McGee explained that although the rule mandating grass be maintained at a height lower than 12 inches was actively being enforced — and that violation notices had been sent to residents on several occasions — no court action has ever been taken for lackadaisical lawn maintenance.
Still, both District 2 representative Manual Alvarez and District 1’s Susan Lascolette each suggested that the board consider removing or amending the section, or at least taking a closer look at the way it is worded. Years ago, Lascolette pointed out, the government didn’t need to get involved in such matters.
“If there was a problem with tall grass, or if someone needed help, the neighbors pitched in and helped,” she said.
Alvarez joked that he would like to go back and “correct” the fact that he had voted for the inclusion of the section in the first place.
The section concerning weeds and grass did have its supporters on the board, including District 4’s Robert Minnick, who said the ordinance had been used effectively in his district to ensure that undeveloped subdivision lots did not become overgrown.

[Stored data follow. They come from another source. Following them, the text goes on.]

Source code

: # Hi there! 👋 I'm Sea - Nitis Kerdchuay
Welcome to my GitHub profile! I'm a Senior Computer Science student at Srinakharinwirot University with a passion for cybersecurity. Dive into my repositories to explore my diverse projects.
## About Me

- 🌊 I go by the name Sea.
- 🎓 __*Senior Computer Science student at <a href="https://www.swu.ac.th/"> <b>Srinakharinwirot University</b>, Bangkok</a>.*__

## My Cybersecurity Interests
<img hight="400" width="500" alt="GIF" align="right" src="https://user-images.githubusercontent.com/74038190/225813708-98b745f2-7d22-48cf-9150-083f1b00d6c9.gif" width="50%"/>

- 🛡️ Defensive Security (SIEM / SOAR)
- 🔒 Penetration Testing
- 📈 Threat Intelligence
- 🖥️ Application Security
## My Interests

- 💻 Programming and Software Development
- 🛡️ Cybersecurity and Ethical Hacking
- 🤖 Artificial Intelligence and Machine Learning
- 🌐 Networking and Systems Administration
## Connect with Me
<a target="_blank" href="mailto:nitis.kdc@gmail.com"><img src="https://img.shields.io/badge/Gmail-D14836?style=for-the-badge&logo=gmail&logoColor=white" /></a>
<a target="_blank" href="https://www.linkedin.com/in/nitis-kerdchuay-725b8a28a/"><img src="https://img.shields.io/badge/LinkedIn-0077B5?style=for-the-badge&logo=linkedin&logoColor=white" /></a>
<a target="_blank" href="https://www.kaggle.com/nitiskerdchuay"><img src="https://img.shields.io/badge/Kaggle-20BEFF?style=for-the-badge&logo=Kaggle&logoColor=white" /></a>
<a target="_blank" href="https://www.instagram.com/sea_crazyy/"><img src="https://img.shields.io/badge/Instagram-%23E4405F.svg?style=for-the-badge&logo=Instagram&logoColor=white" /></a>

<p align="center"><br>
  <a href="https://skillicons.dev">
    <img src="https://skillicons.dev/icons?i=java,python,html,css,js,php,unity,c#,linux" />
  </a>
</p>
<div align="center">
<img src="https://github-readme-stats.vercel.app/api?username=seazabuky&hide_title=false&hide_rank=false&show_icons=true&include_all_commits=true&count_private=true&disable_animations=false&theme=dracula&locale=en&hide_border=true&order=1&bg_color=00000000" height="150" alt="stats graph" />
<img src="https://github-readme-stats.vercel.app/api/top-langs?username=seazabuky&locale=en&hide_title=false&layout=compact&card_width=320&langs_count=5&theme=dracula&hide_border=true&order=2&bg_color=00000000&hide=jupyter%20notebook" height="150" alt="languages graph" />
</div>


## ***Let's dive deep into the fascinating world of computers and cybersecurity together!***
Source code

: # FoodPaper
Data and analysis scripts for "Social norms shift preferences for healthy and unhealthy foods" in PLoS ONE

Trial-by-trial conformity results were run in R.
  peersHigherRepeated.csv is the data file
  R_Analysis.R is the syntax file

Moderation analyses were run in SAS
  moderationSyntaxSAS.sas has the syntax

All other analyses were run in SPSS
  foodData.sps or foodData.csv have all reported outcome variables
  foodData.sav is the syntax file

“It may not be as important on a multi-acre rural property, but it is a tool used in other areas,” Minnick said, so his vote would be for the language to remain. District 3’s John Lumpkins agreed, noting that keeping grass cut to below 12 inches “is not too much to ask.”
For his part, District 5’s Ken Peterson said he understood both sides of the matter, noting that there could be unintended consequences from removing the rule. Still, he said, he felt some version of it was needed.
After several more minutes of discussion, the board members ultimately decided to table the matter until they could gather more information. They are expected to take up the issue again in October.
Noted Lumpkins, wryly, “By that point the grass will have stopped growing anyway.”